Manufacturing News

Mittal deal: China plans M&As in steel

Steel makers in China are closing ranks to fend off possible acquisition by Mittal Steel, which has just managed to take over Arcelor, the world's No 2 steel producer.

BEIJING: Steel makers in China are closing ranks to fend off possible acquisition by Mittal Steel, which has just managed to take over Arcelor, the world's No 2 steel producer.

The call for banding together has come from an industry body that is controlled by government.

"We should accelerate M&As within our own companies to create big groups and fend off foreign challenges,"Li Xinchuang, V-P of China Metallurgical Industry Planning and Research Institute, said.

Mittal Steel, which has been scouting around China for investment opportunities since it paid $340 million to acquire 30% in Hunan Valin Steel Tube & Wire Co in Hunan province last year, does not seem to be surprised by the move.

"The Chinese government is trying to speed up the process of consolidation both by bringing in international players as well create mergers between Chinese steel companies,"Sridhar Krishnamoorthy , country head for Mittal Steel in China told ToI.

The Arcelor acquisition has hugely enlarged Mittal's presence in China because Arcelor has substantial stakes in two Chinese steel companies including the biggest of all, the Bao Steel of Shanghai. Arcelor and Nippon Steel of Japan are partners in the state-run Bao Steel, which begun production early this year.

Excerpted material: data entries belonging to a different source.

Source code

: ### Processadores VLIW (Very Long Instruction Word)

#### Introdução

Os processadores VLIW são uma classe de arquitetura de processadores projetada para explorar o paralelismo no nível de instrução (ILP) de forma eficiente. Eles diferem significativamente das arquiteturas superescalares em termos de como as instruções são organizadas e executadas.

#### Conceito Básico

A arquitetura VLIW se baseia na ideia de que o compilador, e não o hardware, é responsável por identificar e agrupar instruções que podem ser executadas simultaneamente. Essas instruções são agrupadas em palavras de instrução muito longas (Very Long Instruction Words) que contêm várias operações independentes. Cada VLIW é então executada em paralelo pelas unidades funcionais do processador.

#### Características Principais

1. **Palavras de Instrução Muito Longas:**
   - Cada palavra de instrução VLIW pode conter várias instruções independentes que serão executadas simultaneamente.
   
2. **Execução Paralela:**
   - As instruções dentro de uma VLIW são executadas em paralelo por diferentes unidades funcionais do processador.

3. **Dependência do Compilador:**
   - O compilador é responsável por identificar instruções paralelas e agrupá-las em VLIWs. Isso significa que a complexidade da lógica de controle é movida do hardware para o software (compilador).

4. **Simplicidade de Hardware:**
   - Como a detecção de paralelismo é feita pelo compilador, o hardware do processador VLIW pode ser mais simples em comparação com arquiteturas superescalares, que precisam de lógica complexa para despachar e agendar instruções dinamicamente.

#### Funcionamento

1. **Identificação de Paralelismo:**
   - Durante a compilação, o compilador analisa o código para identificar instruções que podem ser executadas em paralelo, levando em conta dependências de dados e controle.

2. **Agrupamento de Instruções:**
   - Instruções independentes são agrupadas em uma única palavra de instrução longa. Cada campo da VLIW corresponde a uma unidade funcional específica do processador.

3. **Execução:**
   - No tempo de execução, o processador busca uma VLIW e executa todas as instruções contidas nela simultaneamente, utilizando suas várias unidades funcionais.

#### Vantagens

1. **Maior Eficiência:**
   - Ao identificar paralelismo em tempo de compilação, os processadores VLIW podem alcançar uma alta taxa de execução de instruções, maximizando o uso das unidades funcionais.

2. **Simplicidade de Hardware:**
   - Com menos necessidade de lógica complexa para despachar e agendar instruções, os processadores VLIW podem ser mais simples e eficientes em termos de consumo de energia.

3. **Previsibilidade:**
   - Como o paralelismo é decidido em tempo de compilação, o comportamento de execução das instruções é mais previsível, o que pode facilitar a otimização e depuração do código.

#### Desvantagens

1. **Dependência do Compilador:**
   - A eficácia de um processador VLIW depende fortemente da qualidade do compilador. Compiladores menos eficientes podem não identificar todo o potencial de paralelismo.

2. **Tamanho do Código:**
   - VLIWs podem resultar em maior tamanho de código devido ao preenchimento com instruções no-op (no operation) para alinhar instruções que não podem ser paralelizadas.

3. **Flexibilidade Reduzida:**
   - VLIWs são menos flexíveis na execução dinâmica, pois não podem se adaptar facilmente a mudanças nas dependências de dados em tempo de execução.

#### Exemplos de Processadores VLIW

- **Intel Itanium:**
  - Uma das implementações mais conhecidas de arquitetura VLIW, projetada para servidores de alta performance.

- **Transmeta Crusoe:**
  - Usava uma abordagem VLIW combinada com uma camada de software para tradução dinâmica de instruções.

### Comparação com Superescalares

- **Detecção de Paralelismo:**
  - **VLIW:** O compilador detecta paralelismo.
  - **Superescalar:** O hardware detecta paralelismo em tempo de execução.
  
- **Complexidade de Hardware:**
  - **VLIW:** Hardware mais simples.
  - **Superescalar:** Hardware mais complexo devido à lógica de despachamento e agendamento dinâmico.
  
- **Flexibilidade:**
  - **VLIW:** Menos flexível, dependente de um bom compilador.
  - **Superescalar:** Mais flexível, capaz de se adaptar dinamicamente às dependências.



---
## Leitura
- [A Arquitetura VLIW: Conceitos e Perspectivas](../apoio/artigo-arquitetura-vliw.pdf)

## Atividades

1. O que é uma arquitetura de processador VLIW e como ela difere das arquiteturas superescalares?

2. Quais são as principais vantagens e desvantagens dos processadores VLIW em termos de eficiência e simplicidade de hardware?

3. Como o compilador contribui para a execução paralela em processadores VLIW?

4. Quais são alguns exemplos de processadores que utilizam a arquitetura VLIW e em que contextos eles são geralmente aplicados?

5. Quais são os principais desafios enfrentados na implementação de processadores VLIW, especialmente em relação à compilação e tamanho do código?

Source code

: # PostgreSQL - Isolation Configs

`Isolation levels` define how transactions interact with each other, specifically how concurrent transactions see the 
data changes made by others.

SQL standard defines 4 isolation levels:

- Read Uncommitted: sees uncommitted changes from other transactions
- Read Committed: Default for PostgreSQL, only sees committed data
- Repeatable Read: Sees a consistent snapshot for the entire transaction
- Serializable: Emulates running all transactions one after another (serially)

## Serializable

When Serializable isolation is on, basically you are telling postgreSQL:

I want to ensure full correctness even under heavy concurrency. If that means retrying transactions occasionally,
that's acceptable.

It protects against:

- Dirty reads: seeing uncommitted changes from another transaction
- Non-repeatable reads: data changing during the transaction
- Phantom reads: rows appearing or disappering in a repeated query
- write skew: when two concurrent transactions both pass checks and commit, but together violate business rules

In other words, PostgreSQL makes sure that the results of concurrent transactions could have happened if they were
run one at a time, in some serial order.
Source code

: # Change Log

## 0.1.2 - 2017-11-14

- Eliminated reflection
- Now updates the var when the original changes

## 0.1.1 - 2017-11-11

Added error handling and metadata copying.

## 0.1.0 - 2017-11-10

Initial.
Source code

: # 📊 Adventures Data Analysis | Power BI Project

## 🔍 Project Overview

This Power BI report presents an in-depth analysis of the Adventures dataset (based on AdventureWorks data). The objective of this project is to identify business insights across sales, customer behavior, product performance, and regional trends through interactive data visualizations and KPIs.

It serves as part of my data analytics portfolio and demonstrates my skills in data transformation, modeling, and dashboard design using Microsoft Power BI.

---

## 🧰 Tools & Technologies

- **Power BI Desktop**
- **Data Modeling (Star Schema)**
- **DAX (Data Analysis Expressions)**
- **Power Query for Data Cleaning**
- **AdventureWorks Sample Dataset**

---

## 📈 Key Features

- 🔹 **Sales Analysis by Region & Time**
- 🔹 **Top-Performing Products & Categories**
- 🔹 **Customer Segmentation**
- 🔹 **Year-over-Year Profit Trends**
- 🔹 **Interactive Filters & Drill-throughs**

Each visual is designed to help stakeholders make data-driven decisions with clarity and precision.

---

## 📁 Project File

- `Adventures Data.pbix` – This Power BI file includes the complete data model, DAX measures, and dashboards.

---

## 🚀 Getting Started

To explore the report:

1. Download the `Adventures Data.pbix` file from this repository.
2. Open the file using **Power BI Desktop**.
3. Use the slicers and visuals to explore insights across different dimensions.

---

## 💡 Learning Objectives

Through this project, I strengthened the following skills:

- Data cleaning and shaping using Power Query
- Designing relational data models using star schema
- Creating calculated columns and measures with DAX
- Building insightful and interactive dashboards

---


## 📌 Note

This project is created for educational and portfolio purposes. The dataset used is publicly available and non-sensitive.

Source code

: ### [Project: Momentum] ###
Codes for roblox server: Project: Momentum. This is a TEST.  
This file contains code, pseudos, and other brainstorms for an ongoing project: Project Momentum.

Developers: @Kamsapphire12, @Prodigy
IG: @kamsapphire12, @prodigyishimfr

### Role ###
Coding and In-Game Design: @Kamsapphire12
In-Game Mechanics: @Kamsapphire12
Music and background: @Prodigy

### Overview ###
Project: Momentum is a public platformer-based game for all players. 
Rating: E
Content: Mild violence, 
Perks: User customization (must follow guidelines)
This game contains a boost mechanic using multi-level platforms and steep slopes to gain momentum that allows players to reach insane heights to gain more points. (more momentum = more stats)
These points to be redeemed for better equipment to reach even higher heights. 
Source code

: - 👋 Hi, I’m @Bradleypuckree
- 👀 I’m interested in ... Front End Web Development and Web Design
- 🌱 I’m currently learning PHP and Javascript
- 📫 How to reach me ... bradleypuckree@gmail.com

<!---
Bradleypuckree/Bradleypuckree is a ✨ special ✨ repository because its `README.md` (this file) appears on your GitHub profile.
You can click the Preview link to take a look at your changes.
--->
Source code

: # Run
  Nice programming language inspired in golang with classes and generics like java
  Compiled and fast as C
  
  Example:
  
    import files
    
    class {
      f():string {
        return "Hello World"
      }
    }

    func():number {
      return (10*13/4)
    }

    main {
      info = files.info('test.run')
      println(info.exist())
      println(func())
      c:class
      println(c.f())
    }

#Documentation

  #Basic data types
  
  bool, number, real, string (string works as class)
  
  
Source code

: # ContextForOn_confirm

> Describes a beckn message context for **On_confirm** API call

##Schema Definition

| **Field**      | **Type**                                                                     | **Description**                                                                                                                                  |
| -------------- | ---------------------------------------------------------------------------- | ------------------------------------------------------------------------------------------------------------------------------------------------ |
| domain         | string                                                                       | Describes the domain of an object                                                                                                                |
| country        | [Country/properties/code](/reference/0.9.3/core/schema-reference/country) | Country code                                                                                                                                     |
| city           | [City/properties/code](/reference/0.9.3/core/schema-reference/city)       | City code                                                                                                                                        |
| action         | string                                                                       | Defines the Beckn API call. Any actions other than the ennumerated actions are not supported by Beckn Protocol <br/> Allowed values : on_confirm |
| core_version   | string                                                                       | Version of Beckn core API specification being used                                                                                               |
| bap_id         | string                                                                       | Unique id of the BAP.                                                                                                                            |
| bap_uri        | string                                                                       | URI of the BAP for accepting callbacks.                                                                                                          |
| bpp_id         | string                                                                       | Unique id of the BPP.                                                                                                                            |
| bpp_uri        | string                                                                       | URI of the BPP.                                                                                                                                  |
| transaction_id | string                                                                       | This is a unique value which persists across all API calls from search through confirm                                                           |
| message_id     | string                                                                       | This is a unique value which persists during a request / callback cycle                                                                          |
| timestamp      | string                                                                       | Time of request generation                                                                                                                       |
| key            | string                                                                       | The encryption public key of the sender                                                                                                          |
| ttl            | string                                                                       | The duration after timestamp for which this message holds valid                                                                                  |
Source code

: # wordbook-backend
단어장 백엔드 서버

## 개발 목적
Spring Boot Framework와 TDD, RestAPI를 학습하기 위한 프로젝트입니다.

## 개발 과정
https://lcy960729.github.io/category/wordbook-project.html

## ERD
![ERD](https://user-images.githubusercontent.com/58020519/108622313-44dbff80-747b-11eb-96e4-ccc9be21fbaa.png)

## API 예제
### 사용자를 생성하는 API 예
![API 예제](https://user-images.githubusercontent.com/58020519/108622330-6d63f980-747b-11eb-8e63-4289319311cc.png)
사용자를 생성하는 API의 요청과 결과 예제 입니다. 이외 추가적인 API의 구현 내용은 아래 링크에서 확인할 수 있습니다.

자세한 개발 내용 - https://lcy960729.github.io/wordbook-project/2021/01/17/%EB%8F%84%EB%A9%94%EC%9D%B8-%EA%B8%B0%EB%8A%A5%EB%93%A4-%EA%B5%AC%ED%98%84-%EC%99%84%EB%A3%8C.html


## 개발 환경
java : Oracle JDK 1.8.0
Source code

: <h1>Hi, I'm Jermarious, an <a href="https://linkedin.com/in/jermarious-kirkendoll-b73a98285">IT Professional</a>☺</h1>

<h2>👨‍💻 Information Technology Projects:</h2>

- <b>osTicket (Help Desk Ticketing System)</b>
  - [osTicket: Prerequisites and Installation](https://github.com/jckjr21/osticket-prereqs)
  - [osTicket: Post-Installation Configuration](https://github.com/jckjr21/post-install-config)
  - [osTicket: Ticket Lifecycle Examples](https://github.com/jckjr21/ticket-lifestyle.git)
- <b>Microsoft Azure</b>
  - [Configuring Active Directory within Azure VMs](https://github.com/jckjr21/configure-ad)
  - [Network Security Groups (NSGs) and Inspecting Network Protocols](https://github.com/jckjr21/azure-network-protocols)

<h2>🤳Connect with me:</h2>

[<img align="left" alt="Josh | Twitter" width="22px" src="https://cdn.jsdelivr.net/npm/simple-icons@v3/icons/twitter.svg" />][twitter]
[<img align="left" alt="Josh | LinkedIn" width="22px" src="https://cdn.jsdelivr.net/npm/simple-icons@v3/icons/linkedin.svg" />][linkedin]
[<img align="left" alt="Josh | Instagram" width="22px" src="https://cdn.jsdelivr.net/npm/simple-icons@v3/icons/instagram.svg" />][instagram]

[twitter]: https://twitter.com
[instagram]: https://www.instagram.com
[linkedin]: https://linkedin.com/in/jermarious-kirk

"This (Arcelor takeover) will put great pressure on domestic steel makers which are no match to Mittal and Arcelor in terms of capital, technology and management,"Li was quoted by the state media as saying. "That is a big stimulus for China's steel sector, which contains too many small manufacturers,"he said.

Local steel makers have good reasons to be worried. Global players have been targeting Chinese companies for acquisition because it is the largest domestic market in the world.

Arcelor acquired 38.4% stake in Laiwu Iron and Steel Co in Shandong province after paying $250 million as recently as in February.

Industry sources said Mittal has initiated talks for purchase of stakes in several companies including Baotou Iron and Steel Co, and Baiyi Iron and Steel Co in north China.

China's central government has been trying to encourage smaller steel units to merge and form larger companies with capacities of 15-20 million tonnes in order to ensure cost efficiencies and bring about technological improvements.

But it has not been easy for the government to bring about this change because of several reasons. One reason is that many steel units are owned by provincial governments, which have agendas that are different from the central government and do not wish to give up control over the units.

This difficulty in bringing about mergers among local companies offers an opportunity for companies like Mittal Steel, who are ready to come up with big offers of cash and modern technology.

One of the conditions imposed by government before permitting foreign firms to invest in the steel industry is that they should bring in new technology.

Mittal Steel has inducted new technologies in Valin Steel to meet the commitments made at the time of acquiring shares in October.